24 January 2018

Dunlap Award Winner Shyam Patel



The William Morris Society in the U.S. is pleased to award the 2018 Dunlap Fellowship to Shyam Patel, a Ph.D. candidate in English at the University of California, Irvine. His dissertation concerns the relationships among moral perfectionism, political utopianism, and aesthetic organicism in the work of British authors and artists (including William Morris) in the second half of the nineteenth century.

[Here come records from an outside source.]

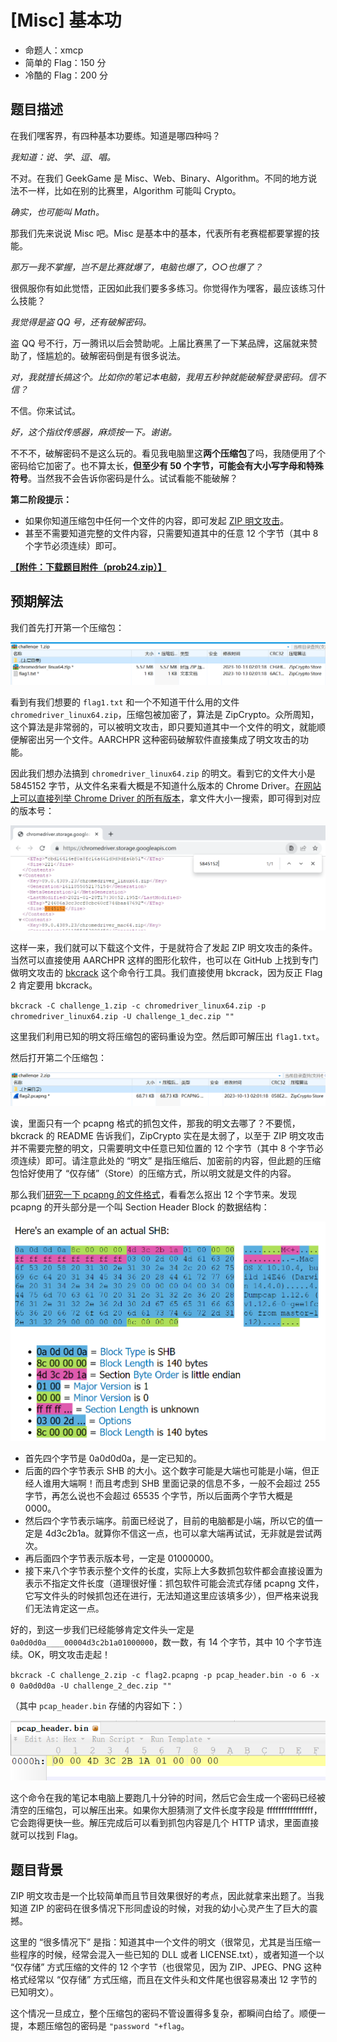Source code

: # [Misc] 基本功

- 命题人：xmcp
- 简单的 Flag：150 分
- 冷酷的 Flag：200 分

## 题目描述

<p>在我们嘿客界，有四种基本功要练。知道是哪四种吗？</p>
<p><em>我知道：说、学、逗、唱。</em></p>
<p>不对。在我们 GeekGame 是 Misc、Web、Binary、Algorithm。不同的地方说法不一样，比如在别的比赛里，Algorithm 可能叫 Crypto。</p>
<p><em>确实，也可能叫 Math。</em></p>
<p>那我们先来说说 Misc 吧。Misc 是基本中的基本，代表所有老赛棍都要掌握的技能。</p>
<p><em>那万一我不掌握，岂不是比赛就爆了，电脑也爆了，○○也爆了？</em></p>
<p>很佩服你有如此觉悟，正因如此我们要多多练习。你觉得作为嘿客，最应该练习什么技能？</p>
<p><em>我觉得是盗 QQ 号，还有破解密码。</em></p>
<p>盗 QQ 号不行，万一腾讯以后会赞助呢。上届比赛黑了一下某品牌，这届就来赞助了，怪尴尬的。破解密码倒是有很多说法。</p>
<p><em>对，我就擅长搞这个。比如你的笔记本电脑，我用五秒钟就能破解登录密码。信不信？</em></p>
<p>不信。你来试试。</p>
<p><em>好，这个指纹传感器，麻烦按一下。谢谢。</em></p>
<p>不不不，破解密码不是这么玩的。看见我电脑里这<strong>两个压缩包</strong>了吗，我随便用了个密码给它加密了。也不算太长，<strong>但至少有 50 个字节，可能会有大小写字母和特殊符号</strong>。当然我不会告诉你密码是什么。试试看能不能破解？</p>
<div class="well">
<p><strong>第二阶段提示：</strong></p>
<ul>
<li>如果你知道压缩包中任何一个文件的内容，即可发起 <a target="_blank" rel="noopener noreferrer" href="https://github.com/kimci86/bkcrack">ZIP 明文攻击</a>。</li>
<li>甚至不需要知道完整的文件内容，只需要知道其中的任意 12 个字节（其中 8 个字节必须连续）即可。</li>
</ul>
</div>


**[【附件：下载题目附件（prob24.zip）】](attachment/prob24.zip)**

## 预期解法

我们首先打开第一个压缩包：

![image-20231021042251677](assets/image-20231021042251677.png)

看到有我们想要的 `flag1.txt` 和一个不知道干什么用的文件 `chromedriver_linux64.zip`，压缩包被加密了，算法是 ZipCrypto。众所周知，这个算法是非常弱的，可以被明文攻击，即只要知道其中一个文件的明文，就能顺便解密出另一个文件。AARCHPR 这种密码破解软件直接集成了明文攻击的功能。

因此我们想办法搞到 `chromedriver_linux64.zip` 的明文。看到它的文件大小是 5845152 字节，从文件名来看大概是不知道什么版本的 Chrome Driver。[在网站上可以直接列举 Chrome Driver 的所有版本](https://chromedriver.storage.googleapis.com/)，拿文件大小一搜索，即可得到对应的版本号：

![image-20231021042510835](assets/image-20231021042510835.png)

这样一来，我们就可以下载这个文件，于是就符合了发起 ZIP 明文攻击的条件。当然可以直接使用 AARCHPR 这样的图形化软件，也可以在 GitHub 上找到专门做明文攻击的 [bkcrack](https://github.com/kimci86/bkcrack) 这个命令行工具。我们直接使用 bkcrack，因为反正 Flag 2 肯定要用 bkcrack。

`bkcrack -C challenge_1.zip -c chromedriver_linux64.zip -p chromedriver_linux64.zip -U challenge_1_dec.zip ""`

这里我们利用已知的明文将压缩包的密码重设为空。然后即可解压出 `flag1.txt`。

然后打开第二个压缩包：

![image-20231021043143394](assets/image-20231021043143394.png)

诶，里面只有一个 pcapng 格式的抓包文件，那我的明文去哪了？不要慌，bkcrack 的 README 告诉我们，ZipCrypto 实在是太弱了，以至于 ZIP 明文攻击并不需要完整的明文，只需要明文中任意已知位置的 12 个字节（其中 8 个字节必须连续）即可。请注意此处的 “明文” 是指压缩后、加密前的内容，但此题的压缩包恰好使用了 “仅存储”（Store）的压缩方式，所以明文就是文件的内容。

那么我们[研究一下 pcapng 的文件格式](https://pcapng.com/)，看看怎么抠出 12 个字节来。发现 pcapng 的开头部分是一个叫 Section Header Block 的数据结构：

![image-20231021043316013](assets/image-20231021043316013.png)

- 首先四个字节是 0a0d0d0a，是一定已知的。
- 后面的四个字节表示 SHB 的大小。这个数字可能是大端也可能是小端，但正经人谁用大端啊！而且考虑到 SHB 里面记录的信息不多，一般不会超过 255 字节，再怎么说也不会超过 65535 个字节，所以后面两个字节大概是 0000。
- 然后四个字节表示端序。前面已经说了，目前的电脑都是小端，所以它的值一定是 4d3c2b1a。就算你不信这一点，也可以拿大端再试试，无非就是尝试两次。
- 再后面四个字节表示版本号，一定是 01000000。
- 接下来八个字节表示整个文件的长度，实际上大多数抓包软件都会直接设置为  表示不指定文件长度（道理很好懂：抓包软件可能会流式存储 pcapng 文件，它写文件头的时候抓包还在进行，无法知道这里应该填多少），但严格来说我们无法肯定这一点。

好的，到这一步我们已经能够肯定文件头一定是 `0a0d0d0a____00004d3c2b1a01000000`，数一数，有 14 个字节，其中 10 个字节连续。OK，明文攻击走起！

`bkcrack -C challenge_2.zip -c flag2.pcapng -p pcap_header.bin -o 6 -x 0 0a0d0d0a -U challenge_2_dec.zip ""`

（其中 `pcap_header.bin` 存储的内容如下：）

![image-20231021044234738](assets/image-20231021044234738.png)

这个命令在我的笔记本电脑上要跑几十分钟的时间，然后它会生成一个密码已经被清空的压缩包，可以解压出来。如果你大胆猜测了文件长度字段是 ffffffffffffffff，它会跑得更快一些。解压完成后可以看到抓包内容是几个 HTTP 请求，里面直接就可以找到 Flag。

## 题目背景

ZIP 明文攻击是一个比较简单而且节目效果很好的考点，因此就拿来出题了。当我知道 ZIP 的密码在很多情况下形同虚设的时候，对我的幼小心灵产生了巨大的震撼。

这里的 “很多情况下” 是指：知道其中一个文件的明文（很常见，尤其是当压缩一些程序的时候，经常会混入一些已知的 DLL 或者 LICENSE.txt），或者知道一个以 “仅存储” 方式压缩的文件的 12 个字节（也很常见，因为 ZIP、JPEG、PNG 这种格式经常以 “仅存储” 方式压缩，而且在文件头和文件尾也很容易凑出 12 字节的已知明文）。

这个情况一旦成立，整个压缩包的密码不管设置得多复杂，都瞬间白给了。顺便一提，本题压缩包的密码是 `"password "+flag`。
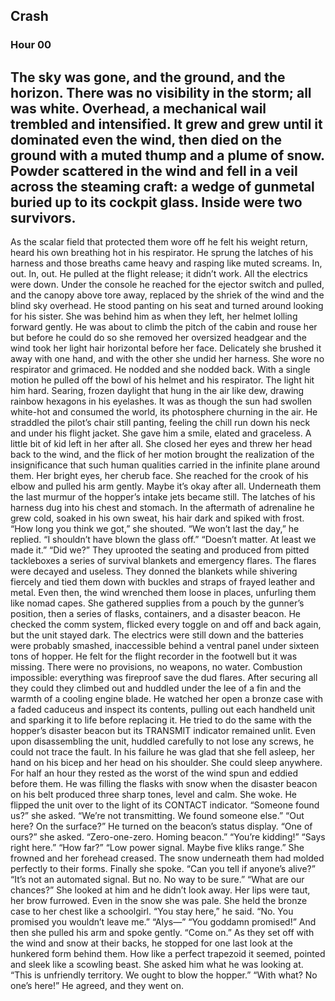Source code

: ## Crash
### Hour 00
The sky was gone, and the ground, and the horizon. There was no visibility in the storm; all was white. Overhead, a mechanical wail trembled and intensified. It grew and grew until it dominated even the wind, then died on the ground with a muted thump and a plume of snow. Powder scattered in the wind and fell in a veil across the steaming craft: a wedge of gunmetal buried up to its cockpit glass. Inside were two survivors.
---- 
As the scalar field that protected them wore off he felt his weight return, heard his own breathing hot in his respirator. He sprung the latches of his harness and those breaths came heavy and rasping like muted screams. In, out. In, out. He pulled at the flight release; it didn’t work. All the electrics were down. Under the console he reached for the ejector switch and pulled, and the canopy above tore away, replaced by the shriek of the wind and the blind sky overhead.
He stood panting on his seat and turned around looking for his sister. She was behind him as when they left, her helmet lolling forward gently. He was about to climb the pitch of the cabin and rouse her but before he could do so she removed her oversized headgear and the wind took her light hair horizontal before her face. Delicately she brushed it away with one hand, and with the other she undid her harness. She wore no respirator and grimaced. He nodded and she nodded back.
With a single motion he pulled off the bowl of his helmet and his respirator. The light hit him hard. Searing, frozen daylight that hung in the air like dew, drawing rainbow hexagons in his eyelashes. It was as though the sun had swollen white-hot and consumed the world, its photosphere churning in the air. He straddled the pilot’s chair still panting, feeling the chill run down his neck and under his flight jacket.
She gave him a smile, elated and graceless. A little bit of kid left in her after all. She closed her eyes and threw her head back to the wind, and the flick of her motion brought the realization of the insignificance that such human qualities carried in the infinite plane around them. Her bright eyes, her cherub face. She reached for the crook of his elbow and pulled his arm gently. Maybe it’s okay after all. Underneath them the last murmur of the hopper’s intake jets became still. The latches of his harness dug into his chest and stomach. In the aftermath of adrenaline he grew cold, soaked in his own sweat, his hair dark and spiked with frost.
“How long you think we got,” she shouted.
“We won’t last the day,” he replied. “I shouldn’t have blown the glass off.”
“Doesn’t matter. At least we made it.”
“Did we?”
They uprooted the seating and produced from pitted tackleboxes a series of survival blankets and emergency flares. The flares were decayed and useless. They donned the blankets while shivering fiercely and tied them down with buckles and straps of frayed leather and metal. Even then, the wind wrenched them loose in places, unfurling them like nomad capes. She gathered supplies from a pouch by the gunner’s position, then a series of flasks, containers, and a disaster beacon. He checked the comm system, flicked every toggle on and off and back again, but the unit stayed dark. The electrics were still down and the batteries were probably smashed, inaccessible behind a ventral panel under sixteen tons of hopper. He felt for the flight recorder in the footwell but it was missing. There were no provisions, no weapons, no water. Combustion impossible: everything was fireproof save the dud flares.
After securing all they could they climbed out and huddled under the lee of a fin and the warmth of a cooling engine blade. He watched her open a bronze case with a faded caduceus and inspect its contents, pulling out each handheld unit and sparking it to life before replacing it. He tried to do the same with the hopper’s disaster beacon but its TRANSMIT indicator remained unlit. Even upon disassembling the unit, huddled carefully to not lose any screws, he could not trace the fault. In his failure he was glad that she fell asleep, her hand on his bicep and her head on his shoulder. She could sleep anywhere.
For half an hour they rested as the worst of the wind spun and eddied before them. He was filling the flasks with snow when the disaster beacon on his belt produced three sharp tones, level and calm. She woke. He flipped the unit over to the light of its CONTACT indicator.
“Someone found us?” she asked.
“We’re not transmitting. We found someone else.”
“Out here? On the surface?”
He turned on the beacon’s status display.
“One of ours?” she asked.
“Zero-one-zero. Homing beacon.”
“You’re kidding!”
“Says right here.”
“How far?”
“Low power signal. Maybe five kliks range.”
She frowned and her forehead creased. The snow underneath them had molded perfectly to their forms. Finally she spoke.
“Can you tell if anyone’s alive?”
“It’s not an automated signal. But no. No way to be sure.”
“What are our chances?”
She looked at him and he didn’t look away. Her lips were taut, her brow furrowed. Even in the snow she was pale. She held the bronze case to her chest like a schoolgirl.
“You stay here,” he said.
“No. You promised you wouldn’t leave me.”
“Alys—”
“You goddamn promised!”
And then she pulled his arm and spoke gently.
“Come on.”
As they set off with the wind and snow at their backs, he stopped for one last look at the hunkered form behind them. How like a perfect trapezoid it seemed, pointed and sleek like a scowling beast. She asked him what he was looking at.
“This is unfriendly territory. We ought to blow the hopper.”
“With what? No one’s here!”
He agreed, and they went on.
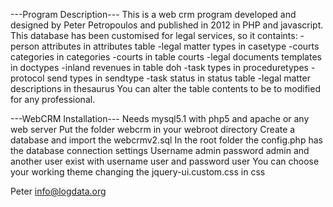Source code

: ---Program Description---
This is a web crm program developed and designed by Peter Petropoulos and published in 2012 in PHP and javascript. This database has been customised for legal services, so it containts:
-person attributes in attributes table
-legal matter types in casetype
-courts categories in categories
-courts in table courts
-legal documents templates in doctypes
-inland revenues in table doh
-task types in proceduretypes
-protocol send types in sendtype
-task status in status table
-legal matter descriptions in thesaurus
You can alter the table contents to be to modified for any professional.

---WebCRM Installation---
Needs mysql5.1 with php5 and apache or any web server
Put the folder webcrm in your webroot directory
Create a database and import the webcrmv2.sql
In the root folder the config.php has the database connection settings
Username admin password admin and another user exist with username user and password user
You can choose your working theme changing the jquery-ui.custom.css in css

Peter
info@logdata.org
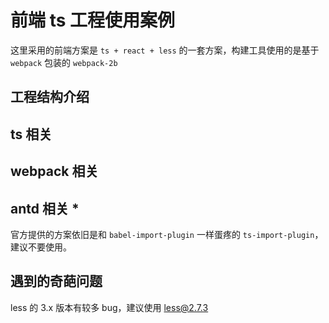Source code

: # 前端 ts 工程使用案例
这里采用的前端方案是 `ts + react + less` 的一套方案，构建工具使用的是基于 `webpack` 包装的 `webpack-2b`

## 工程结构介绍

## ts 相关

## webpack 相关

## antd 相关 *
官方提供的方案依旧是和 `babel-import-plugin` 一样蛋疼的 `ts-import-plugin`，建议不要使用。

## 遇到的奇葩问题
less 的 3.x 版本有较多 bug，建议使用 less@2.7.3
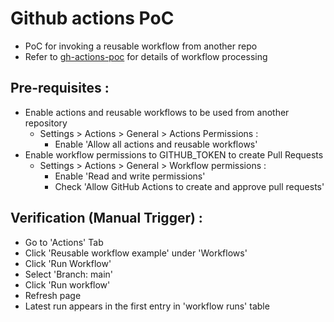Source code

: # Github actions PoC
- PoC for invoking a reusable workflow from another repo
- Refer to [gh-actions-poc](https://github.com/melissafilomeno/gh-actions-poc) for details of workflow processing

## Pre-requisites :
- Enable actions and reusable workflows to be used from another repository
  - Settings > Actions > General > Actions Permissions :
    - Enable 'Allow all actions and reusable workflows' 
- Enable workflow permissions to GITHUB_TOKEN to create Pull Requests
  - Settings > Actions > General > Workflow permissions :
    - Enable 'Read and write permissions'
    - Check 'Allow GitHub Actions to create and approve pull requests'
   
## Verification (Manual Trigger) :
- Go to 'Actions' Tab
- Click 'Reusable workflow example' under 'Workflows'
- Click 'Run Workflow'
- Select 'Branch: main'
- Click 'Run workflow'
- Refresh page
- Latest run appears in the first entry in 'workflow runs' table
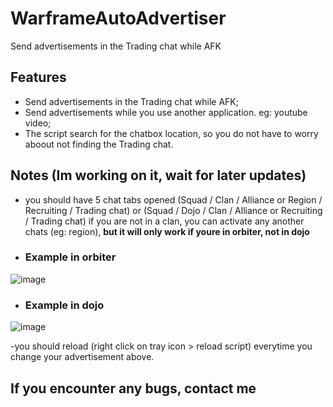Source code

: # WarframeAutoAdvertiser
Send advertisements in the Trading chat while AFK


## Features
- Send advertisements in the Trading chat while AFK;
- Send advertisements while you use another application. eg: youtube video;
- The script search for the chatbox location, so you do not have to worry aboout not finding the Trading chat.


## Notes (Im working on it, wait for later updates)
- you should have 5 chat tabs opened (Squad / Clan / Alliance or Region / Recruiting / Trading chat)   or   (Squad / Dojo / Clan / Alliance or Recruiting / Trading chat)
if you are not in a clan, you can activate any another chats (eg: region), **but it will only work if youre in orbiter, not in dojo**

- ### Example in orbiter
![image](https://github.com/user-attachments/assets/4bfd347e-ca30-4499-8b8a-fa43be5b8f86)

- ### Example in dojo
![image](https://github.com/user-attachments/assets/4aa02dd8-b033-4e97-b344-7a9b7dd2ef91)


-you should reload (right click on tray icon > reload script) everytime you change your advertisement above.

## If you encounter any bugs, contact me
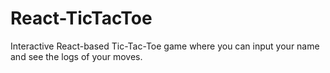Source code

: # React-TicTacToe
Interactive React-based Tic-Tac-Toe game where you can input your name and see the logs of your moves.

Here is Shyam’s summary of his project:

In the Morris portion of my dissertation – “Romanticism, Socialism, and Organicism: The Aesthetic of William Morris’ Late-Career Politics” – I locate the ideological unity of Morris’ dedication to artistic production and political activism in the Romantic tradition of organicism, whose simultaneous critique of political economy and advocacy of aesthetic autonomy Morris sought to embody over the course of his multifaceted career.  Focusing on the last decade of Morris’s life, I argue that the complementarity of the Romantics’ organic models for artistic activity and social life helps to demonstrate both the aesthetic dimensions of Morris’ work organizing for the Socialist League (from 1884 to 1890) and the political dimensions of his work managing the Kelmscott Press (from 1891 to 1896).  I claim that Morris’ turn from the former to the latter represents not an apolitical “retreat” into pure aesthetics, but rather an attempt to practically realize on a smaller, private scale the Romantic union of aesthetic and political organicism that his previous cultural criticism and socialist activism sought to secure on the grander scales of public opinion and policy, respectively.
Kelmscott Press logo
                                                                                                                                            
                                                                                                                                              
Kelmscott Press edition of Coleridge



The Joseph R. Dunlap Memorial Fellowship will allow me to visit special collections at The University of Maryland and The University of Texas at Austin that contain manuscripts, letters, and ephemera from Morris’ work with the Kelmscott Press and the Socialist League.  The research at these collections will help me to develop this project in two directions.  On the one hand, it will allow me to complete a standalone article that reads Morris alongside the Romantic tradition of organicism, in order to challenge the ambiguities, equivocations, and binary oppositions that have become calcified in the scholarship concerning Morris’s relationships to Romanticism and socialism.  On the other hand, this research will be integrated into a dissertation that considers the function of organicist metaphors in Victorian aesthetics, sociology, and political economy more broadly, placing Morris in meaningful relation to Romantic and Victorian figures with whom he is not ordinarily associated, including Coleridge, De Quincey, Spencer, Mill, Dickens, and Hardy.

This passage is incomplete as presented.